*** GIVEN RECORDS ***
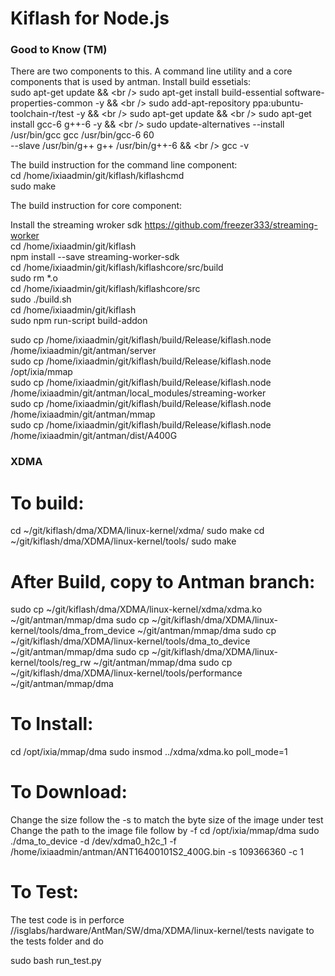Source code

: # Kiflash for Node.js



### Good to Know (TM)

There are two components to this.  A command line utility and a core components that is used by antman.
Install build essetials:<br />
sudo apt-get update && \<br />
sudo apt-get install build-essential software-properties-common -y && \<br />
sudo add-apt-repository ppa:ubuntu-toolchain-r/test -y && \<br />
sudo apt-get update && \<br />
sudo apt-get install gcc-6 g++-6 -y && \<br />
sudo update-alternatives --install /usr/bin/gcc gcc /usr/bin/gcc-6 60<br /> --slave /usr/bin/g++ g++ /usr/bin/g++-6 && \<br />
gcc -v<br />

The build instruction for the command line component:<br />
cd /home/ixiaadmin/git/kiflash/kiflashcmd<br />
sudo make<br />

The build instruction for core component:<br />

Install the streaming wroker sdk https://github.com/freezer333/streaming-worker <br />
cd /home/ixiaadmin/git/kiflash<br />
npm install --save streaming-worker-sdk<br />
cd /home/ixiaadmin/git/kiflash/kiflashcore/src/build<br />
sudo rm *.o<br />
cd /home/ixiaadmin/git/kiflash/kiflashcore/src<br />
sudo ./build.sh<br />
cd /home/ixiaadmin/git/kiflash<br />
sudo npm run-script build-addon<br />


sudo cp /home/ixiaadmin/git/kiflash/build/Release/kiflash.node /home/ixiaadmin/git/antman/server<br />
sudo cp /home/ixiaadmin/git/kiflash/build/Release/kiflash.node /opt/ixia/mmap<br />
sudo cp /home/ixiaadmin/git/kiflash/build/Release/kiflash.node /home/ixiaadmin/git/antman/local_modules/streaming-worker<br />
sudo cp /home/ixiaadmin/git/kiflash/build/Release/kiflash.node /home/ixiaadmin/git/antman/mmap<br />
sudo cp /home/ixiaadmin/git/kiflash/build/Release/kiflash.node /home/ixiaadmin/git/antman/dist/A400G<br />


### XDMA
# To build:
cd ~/git/kiflash/dma/XDMA/linux-kernel/xdma/
sudo make
cd ~/git/kiflash/dma/XDMA/linux-kernel/tools/
sudo make

# After Build, copy to Antman branch:
sudo cp ~/git/kiflash/dma/XDMA/linux-kernel/xdma/xdma.ko ~/git/antman/mmap/dma
sudo  cp ~/git/kiflash/dma/XDMA/linux-kernel/tools/dma_from_device ~/git/antman/mmap/dma
sudo  cp ~/git/kiflash/dma/XDMA/linux-kernel/tools/dma_to_device ~/git/antman/mmap/dma
sudo  cp ~/git/kiflash/dma/XDMA/linux-kernel/tools/reg_rw ~/git/antman/mmap/dma
sudo  cp ~/git/kiflash/dma/XDMA/linux-kernel/tools/performance ~/git/antman/mmap/dma

# To Install:
cd /opt/ixia/mmap/dma
sudo insmod ../xdma/xdma.ko poll_mode=1

# To Download:

Change the size follow the -s to match the byte size of the image under test
Change the path to the image file follow by -f
cd /opt/ixia/mmap/dma
sudo ./dma_to_device -d /dev/xdma0_h2c_1 -f /home/ixiaadmin/antman/ANT16400101S2_400G.bin -s 109366360 -c 1


# To Test:
The test code is in perforce
//isglabs/hardware/AntMan/SW/dma/XDMA/linux-kernel/tests
navigate to the tests folder and do

sudo bash run_test.py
*** End of GIVEN RECORDS ***
WORK ITEM: Lines above with "follow" in them are the ones to copy.

OUTPUT FOR THIS EXERCISE:
Change the size follow the -s to match the byte size of the image under test
Change the path to the image file follow by -f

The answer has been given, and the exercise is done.